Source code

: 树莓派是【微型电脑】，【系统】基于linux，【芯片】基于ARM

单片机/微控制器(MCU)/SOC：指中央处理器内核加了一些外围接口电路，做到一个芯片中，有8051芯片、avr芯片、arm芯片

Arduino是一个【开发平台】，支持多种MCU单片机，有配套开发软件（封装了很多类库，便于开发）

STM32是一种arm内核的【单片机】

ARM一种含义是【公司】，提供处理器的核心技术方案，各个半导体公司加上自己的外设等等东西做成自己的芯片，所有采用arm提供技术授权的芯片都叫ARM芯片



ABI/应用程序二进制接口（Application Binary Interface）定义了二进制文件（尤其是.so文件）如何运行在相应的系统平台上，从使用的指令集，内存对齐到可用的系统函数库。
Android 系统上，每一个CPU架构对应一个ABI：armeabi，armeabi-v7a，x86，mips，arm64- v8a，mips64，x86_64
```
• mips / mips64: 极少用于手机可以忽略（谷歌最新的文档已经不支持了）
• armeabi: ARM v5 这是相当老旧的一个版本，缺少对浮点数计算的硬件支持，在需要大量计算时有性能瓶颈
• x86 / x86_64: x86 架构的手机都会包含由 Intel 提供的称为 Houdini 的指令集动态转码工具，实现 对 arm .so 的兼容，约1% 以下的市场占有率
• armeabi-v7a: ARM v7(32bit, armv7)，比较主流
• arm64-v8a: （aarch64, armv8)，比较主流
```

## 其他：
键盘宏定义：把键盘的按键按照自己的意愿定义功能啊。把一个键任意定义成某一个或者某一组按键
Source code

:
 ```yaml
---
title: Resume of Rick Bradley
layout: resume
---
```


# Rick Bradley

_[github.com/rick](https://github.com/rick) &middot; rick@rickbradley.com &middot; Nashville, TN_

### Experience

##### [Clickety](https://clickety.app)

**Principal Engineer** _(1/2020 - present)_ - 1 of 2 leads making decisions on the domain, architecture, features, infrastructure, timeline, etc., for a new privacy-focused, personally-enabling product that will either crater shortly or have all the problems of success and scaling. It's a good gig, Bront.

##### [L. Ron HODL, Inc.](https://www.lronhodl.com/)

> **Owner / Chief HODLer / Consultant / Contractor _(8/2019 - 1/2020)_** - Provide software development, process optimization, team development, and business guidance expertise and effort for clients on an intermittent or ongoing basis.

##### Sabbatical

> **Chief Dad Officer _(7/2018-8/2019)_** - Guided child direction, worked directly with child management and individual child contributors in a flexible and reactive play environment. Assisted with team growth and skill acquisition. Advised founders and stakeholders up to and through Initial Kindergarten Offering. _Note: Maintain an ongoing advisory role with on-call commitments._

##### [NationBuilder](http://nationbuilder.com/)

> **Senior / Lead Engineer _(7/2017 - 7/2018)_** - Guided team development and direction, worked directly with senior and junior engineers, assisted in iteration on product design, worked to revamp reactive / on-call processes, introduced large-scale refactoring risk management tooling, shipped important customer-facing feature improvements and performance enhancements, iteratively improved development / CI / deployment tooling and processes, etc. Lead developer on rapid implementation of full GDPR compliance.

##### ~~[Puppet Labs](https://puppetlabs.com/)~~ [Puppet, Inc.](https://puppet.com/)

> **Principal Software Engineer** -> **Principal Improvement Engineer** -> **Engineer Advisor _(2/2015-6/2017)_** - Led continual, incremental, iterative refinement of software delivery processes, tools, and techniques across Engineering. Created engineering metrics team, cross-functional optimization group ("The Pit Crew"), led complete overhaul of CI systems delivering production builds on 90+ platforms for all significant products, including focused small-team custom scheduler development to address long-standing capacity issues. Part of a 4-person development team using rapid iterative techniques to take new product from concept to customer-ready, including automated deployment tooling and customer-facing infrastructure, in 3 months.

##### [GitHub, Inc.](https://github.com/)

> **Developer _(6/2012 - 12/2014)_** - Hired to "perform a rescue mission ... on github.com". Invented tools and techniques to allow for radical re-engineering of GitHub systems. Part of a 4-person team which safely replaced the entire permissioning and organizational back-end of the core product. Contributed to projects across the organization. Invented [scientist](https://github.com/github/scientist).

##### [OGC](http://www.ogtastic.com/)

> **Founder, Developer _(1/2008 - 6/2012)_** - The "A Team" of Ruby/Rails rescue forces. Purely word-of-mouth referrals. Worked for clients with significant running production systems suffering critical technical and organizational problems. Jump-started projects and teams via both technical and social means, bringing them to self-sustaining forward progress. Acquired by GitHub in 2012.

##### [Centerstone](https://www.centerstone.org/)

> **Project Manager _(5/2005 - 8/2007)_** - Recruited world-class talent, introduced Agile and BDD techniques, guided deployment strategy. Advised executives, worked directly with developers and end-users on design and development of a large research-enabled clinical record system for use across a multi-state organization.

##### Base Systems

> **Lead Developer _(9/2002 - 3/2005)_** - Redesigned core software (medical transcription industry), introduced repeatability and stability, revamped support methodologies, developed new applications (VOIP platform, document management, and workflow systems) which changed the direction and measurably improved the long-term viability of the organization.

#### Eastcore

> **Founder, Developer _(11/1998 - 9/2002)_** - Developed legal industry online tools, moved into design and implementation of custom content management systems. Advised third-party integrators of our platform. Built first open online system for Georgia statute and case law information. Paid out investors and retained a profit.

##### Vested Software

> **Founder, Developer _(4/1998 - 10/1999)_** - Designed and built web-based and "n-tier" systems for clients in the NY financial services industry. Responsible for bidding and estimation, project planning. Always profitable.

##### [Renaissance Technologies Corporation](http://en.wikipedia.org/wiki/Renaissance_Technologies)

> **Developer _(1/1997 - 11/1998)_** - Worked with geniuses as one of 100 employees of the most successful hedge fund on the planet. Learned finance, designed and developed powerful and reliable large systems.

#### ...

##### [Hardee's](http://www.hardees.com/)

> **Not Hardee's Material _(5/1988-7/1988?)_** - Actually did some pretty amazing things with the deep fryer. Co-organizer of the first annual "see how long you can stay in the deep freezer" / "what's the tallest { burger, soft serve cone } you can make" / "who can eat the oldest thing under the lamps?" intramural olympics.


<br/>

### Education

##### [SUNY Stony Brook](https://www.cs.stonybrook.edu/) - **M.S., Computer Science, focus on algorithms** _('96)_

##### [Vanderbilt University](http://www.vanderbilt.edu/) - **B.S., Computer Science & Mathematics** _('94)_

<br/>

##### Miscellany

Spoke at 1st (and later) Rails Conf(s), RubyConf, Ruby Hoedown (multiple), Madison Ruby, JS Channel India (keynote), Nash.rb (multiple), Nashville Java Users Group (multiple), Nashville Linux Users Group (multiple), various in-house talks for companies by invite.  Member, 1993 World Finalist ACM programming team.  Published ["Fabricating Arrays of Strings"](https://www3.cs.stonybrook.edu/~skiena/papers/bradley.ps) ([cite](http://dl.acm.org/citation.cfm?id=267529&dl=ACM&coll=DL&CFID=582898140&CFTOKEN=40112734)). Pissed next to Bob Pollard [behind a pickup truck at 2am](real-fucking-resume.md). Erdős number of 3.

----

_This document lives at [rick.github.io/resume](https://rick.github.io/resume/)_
--*--
### Your assignment
Please find each line in the records above that holds the word "directly", and copy it.

### Response area
> **Chief Dad Officer _(7/2018-8/2019)_** - Guided child direction, worked directly with child management and individual child contributors in a flexible and reactive play environment. Assisted with team growth and skill acquisition. Advised founders and stakeholders up to and through Initial Kindergarten Offering. _Note: Maintain an ongoing advisory role with on-call commitments._
> **Senior / Lead Engineer _(7/2017 - 7/2018)_** - Guided team development and direction, worked directly with senior and junior engineers, assisted in iteration on product design, worked to revamp reactive / on-call processes, introduced large-scale refactoring risk management tooling, shipped important customer-facing feature improvements and performance enhancements, iteratively improved development / CI / deployment tooling and processes, etc. Lead developer on rapid implementation of full GDPR compliance.
> **Project Manager _(5/2005 - 8/2007)_** - Recruited world-class talent, introduced Agile and BDD techniques, guided deployment strategy. Advised executives, worked directly with developers and end-users on design and development of a large research-enabled clinical record system for use across a multi-state organization.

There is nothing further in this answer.